Emerging technology
Inspectors General to Jointly Review NSA’s AI Implementation in Signals Operations
The inspectors general of the Department of Defense and the National Security Agency will jointly evaluate the NSA’s integration of artificial intelligence into signals operations.
DOD’s Office of Inspector General said it will review NSA’s efforts against AI guidance issued by the Pentagon and the Intelligence Community.
In a memorandum, DOD OIG said it may revise the evaluation process as needed or based on the suggestions of DOD and NSA management.
The memo was delivered to the director of national intelligence, undersecretary of defense for intelligence and security, DOD chief information officer and the NSA director, Nextgov reported.
Nextgov said the criteria will likely be based on the DOD’s Ethical Principles for AI guidance.
In a May memo about the principles, Deputy Secretary of Defense Kathleen Hicks stressed the importance of existing legal, safety and policy frameworks in AI development.
She said the principles are collectively geared toward creating technically competent AI technologies while maximizing human control and minimizing unintended consequences, including bias.
The DOD’s Joint Artificial Intelligence Center previously said that ethics is a major consideration in developing trustworthy AI.

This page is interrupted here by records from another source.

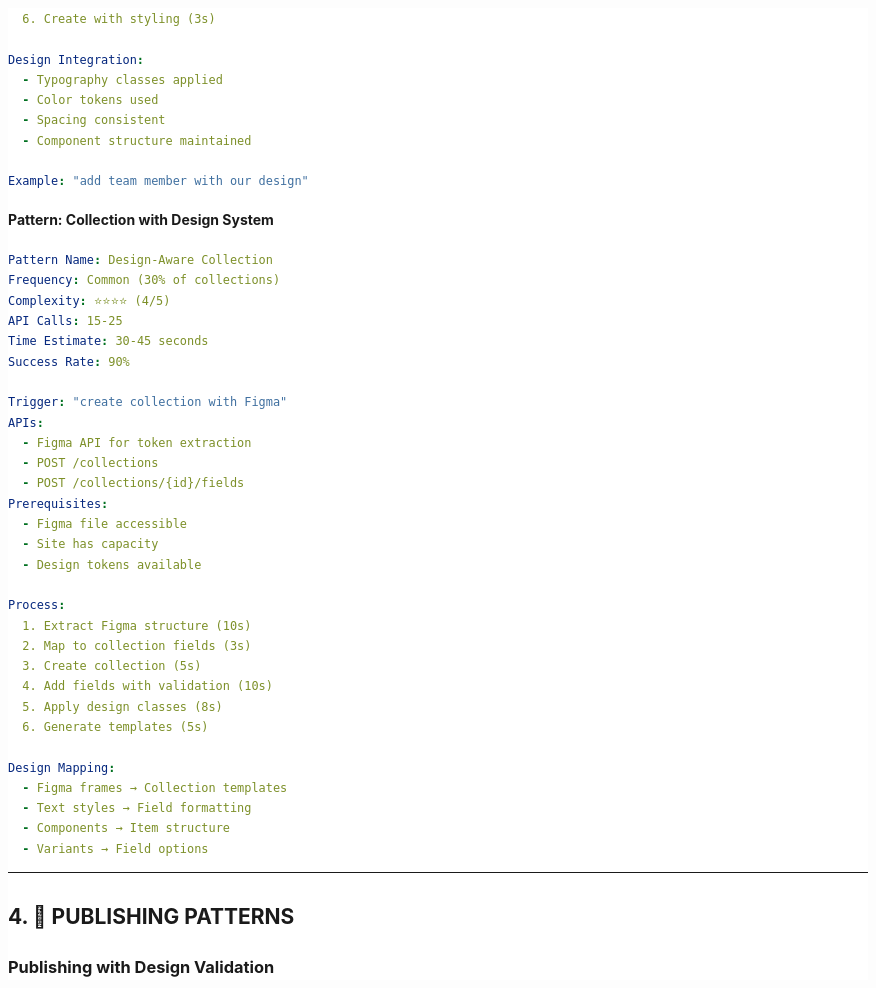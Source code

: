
 ```yaml
  6. Create with styling (3s)
  
Design Integration:
  - Typography classes applied
  - Color tokens used
  - Spacing consistent
  - Component structure maintained

Example: "add team member with our design"
```

#### Pattern: Collection with Design System
```yaml
Pattern Name: Design-Aware Collection
Frequency: Common (30% of collections)
Complexity: ⭐⭐⭐⭐ (4/5)
API Calls: 15-25
Time Estimate: 30-45 seconds
Success Rate: 90%

Trigger: "create collection with Figma"
APIs:
  - Figma API for token extraction
  - POST /collections
  - POST /collections/{id}/fields
Prerequisites:
  - Figma file accessible
  - Site has capacity
  - Design tokens available

Process:
  1. Extract Figma structure (10s)
  2. Map to collection fields (3s)
  3. Create collection (5s)
  4. Add fields with validation (10s)
  5. Apply design classes (8s)
  6. Generate templates (5s)

Design Mapping:
  - Figma frames → Collection templates
  - Text styles → Field formatting
  - Components → Item structure
  - Variants → Field options
```

---

## 4. 🚀 PUBLISHING PATTERNS

### Publishing with Design Validation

Alka Patel, head of AI ethics at JAIC and a speaker at a past Potomac Officers Club event, said AI trustworthiness is important for enabling autonomy, decision-making and system execution at fast speeds.
In July 2020, the Intelligence Community also released a set of principles designed to guide intelligence agencies’ ethical development of AI.
Then-Director of National Intelligence John Ratcliffe said the principles and their accompanying framework is significant for data scientists who are using AI to solve intelligence problems.